HK and Cult Film News's Fan Box

Sunday, April 22, 2012

THE RED HOUSE -- DVD review by porfle

It's great to finally discover an older film that proves to be a real pleasure from start to finish.  That's what it was like watching the 1947 suspense thriller THE RED HOUSE for the first time after hearing about it for all these years from people who rated it as one of their favorite movies.

Edward G. Robinson is very effective in what is, for him, a fairly restrained performance (for most of the film, anyway) as reclusive farmer Pete Morgan, who lives with his sister Ellen (Judith Anderson before she was a Dame) and their teenage stepdaughter Meg (Allene Roberts).  When schoolboy Nath (Lon McCallister), for whom Meg carries a torch, comes to work for Pete part-time, he's intrigued by the older man's admonitions to stay out of the mysterious tangled forest that borders the farm, and to especially avoid the old red house that's nestled somewhere within. 

Naturally, Nath is compelled to explore the woods and finds more than he bargained for, drawing Meg along with him into a tangled web of fear, deception, and long-buried secrets that threaten to destroy all of their lives.  Adding to this is the presence of a swaggering, gun-toting yokel named Keller (Rory Calhoun, looking like Li'l Abner's evil twin) who seems determined to keep trespassers out of the woods by any means necessary while developing an unhealthy interest in Nath's girlfriend Tibby (a ravishing Julie London).

Director Delmer Daves (3:10 TO YUMA, DARK PASSAGE) establishes a wonderfully bucolic pastoral mood that captures the easygoing innocence of early 20th-century country life without resorting to the usual "Tobacco Road" caricatures.  The lovely black-and-white photography (nicely restored for the DVD) compliments the elegant simplicity of Daves' direction while turning effectively nightmarish in the nocturnal forest sequences. 

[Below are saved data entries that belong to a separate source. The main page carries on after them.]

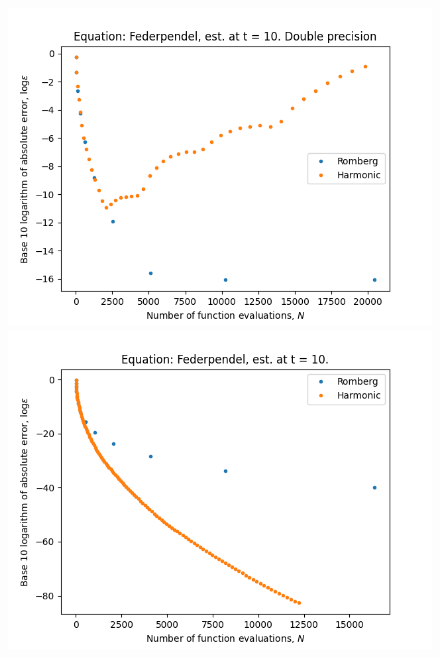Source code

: \begin{figure}[H]
\centering
\begin{minipage}{0.45\textwidth}
\centering
\includegraphics[scale=0.45]{../results/emr_plots/federpendel_10.png}
\end{minipage}
\begin{minipage}{0.45\textwidth}
\centering
\includegraphics[scale=0.45]{../results/emr_plots/federpendel_10_hp.png}
\end{minipage}
\end{figure}


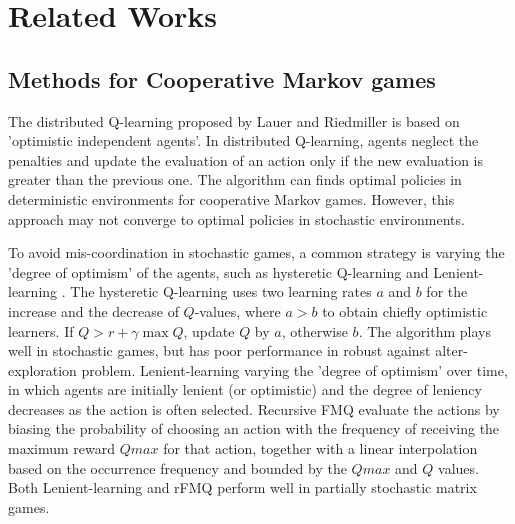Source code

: \documentclass[journal,transmag]{IEEEtran}
\begin{document}

\section{Related Works}
\label{relatedworks}
\subsection{Methods for Cooperative Markov games}
The distributed Q-learning \cite{Lauer2000ICML} proposed by Lauer and Riedmiller is based on 'optimistic independent agents'. In distributed Q-learning, agents neglect the penalties and update the evaluation of an action only if the new evaluation is greater than the previous one. The algorithm can finds optimal policies in deterministic environments for cooperative Markov games. However, this approach may not converge to optimal policies in stochastic environments.

To avoid mis-coordination in stochastic games, a common strategy is varying the 'degree of optimism' of the agents, such as hysteretic Q-learning \cite{matignon2007} and Lenient-learning \cite{Panait2006Lenient,Bloembergen2011ETS}. The hysteretic Q-learning \cite{matignon2007} uses two learning rates $a$ and $b$ for the increase and the decrease of $Q$-values, where $a>b$ to obtain chiefly optimistic learners. If $Q > r + \gamma \max Q$, update $Q$ by $a$, otherwise $b$. The algorithm plays well in stochastic games, but has poor performance in robust against alter-exploration problem. Lenient-learning \cite{Panait2006Lenient} varying the 'degree of optimism' over time, in which agents are initially lenient (or optimistic) and the degree of leniency decreases as the action is often selected. Recursive FMQ\cite{Matignon2012} evaluate the actions by biasing the probability of choosing an action with the frequency of receiving the maximum reward $Qmax$ for that action, together with a linear interpolation based on the occurrence frequency and bounded by the $Qmax$ and $Q$ values. Both Lenient-learning and rFMQ perform well in partially stochastic matrix games.

\end{document}
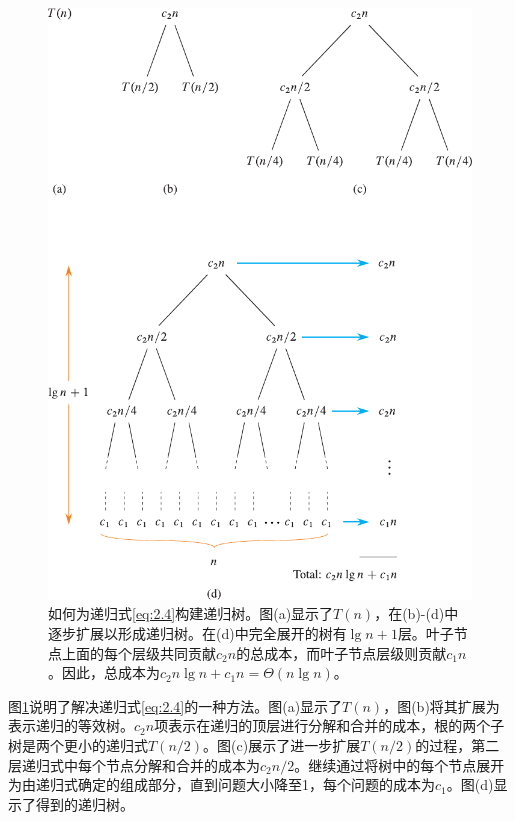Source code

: \documentclass[lang=cn,newtx,10pt,scheme=chinese]{elegantbook}
\begin{document}
\begin{figure}[htbp]
    \centering
    \includegraphics{算法导论第四版插图/第二章/归并排序的递归树示意图.pdf}
    \caption{如何为递归式\eqref{eq:2.4}构建递归树。图(a)显示了$T(n)$，在(b)-(d)中逐步扩展以形成递归树。在(d)中完全展开的树有$\lg n + 1$层。叶子节点上面的每个层级共同贡献$c_2n$的总成本，而叶子节点层级则贡献$c_1n$。因此，总成本为$c_2 n \lg n+c_1 n=\Theta(n \lg n)$。}
    \label{fig:归并排序的递归树示意图}
\end{figure}

图\ref{fig:归并排序的递归树示意图}说明了解决递归式\eqref{eq:2.4}的一种方法。图(a)显示了$T(n)$，图(b)将其扩展为表示递归的等效树。$c_2n$项表示在递归的顶层进行分解和合并的成本，根的两个子树是两个更小的递归式$T(n/2)$。图(c)展示了进一步扩展$T(n/2)$的过程，第二层递归式中每个节点分解和合并的成本为$c_2 n/2$。继续通过将树中的每个节点展开为由递归式确定的组成部分，直到问题大小降至1，每个问题的成本为$c_1$。图(d)显示了得到的递归树。
\end{document}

Nath's first chilling foray into Ox Head Woods, with its swirling shadows and tangled branches restlessly stirring in the wind, is as breathlessly unsettling in its own way as a similar scene in Disney's SNOW WHITE AND THE SEVEN DWARFS.  Light and shadow are deftly used in the interiors as well, lending an eerie, noirish air to scenes in which familiar characters suddenly begin to exhibit disturbingly uncharacteristic behavior.  A wall-to-wall musical score by Miklos Rozsa is lush and evocative.

Lon McCallister is earnestly convincing as the well-meaning but somewhat cocky young Nath, whose stubborn curiosity threatens to be his undoing.  As Tibby, his preening girlfriend, Julie London is the quintessential backwoods heartbreaker and is dazzlingly cute.  In comparison, a 19-year-old Allene Roberts seems plain and almost childlike at first, yet she seems to grow more beautiful as the story progresses and her character matures.  It's easy to see why Nath eventually starts to tire of the manipulative Tibby and responds to sweet, soulful Meg, who has loved him all along.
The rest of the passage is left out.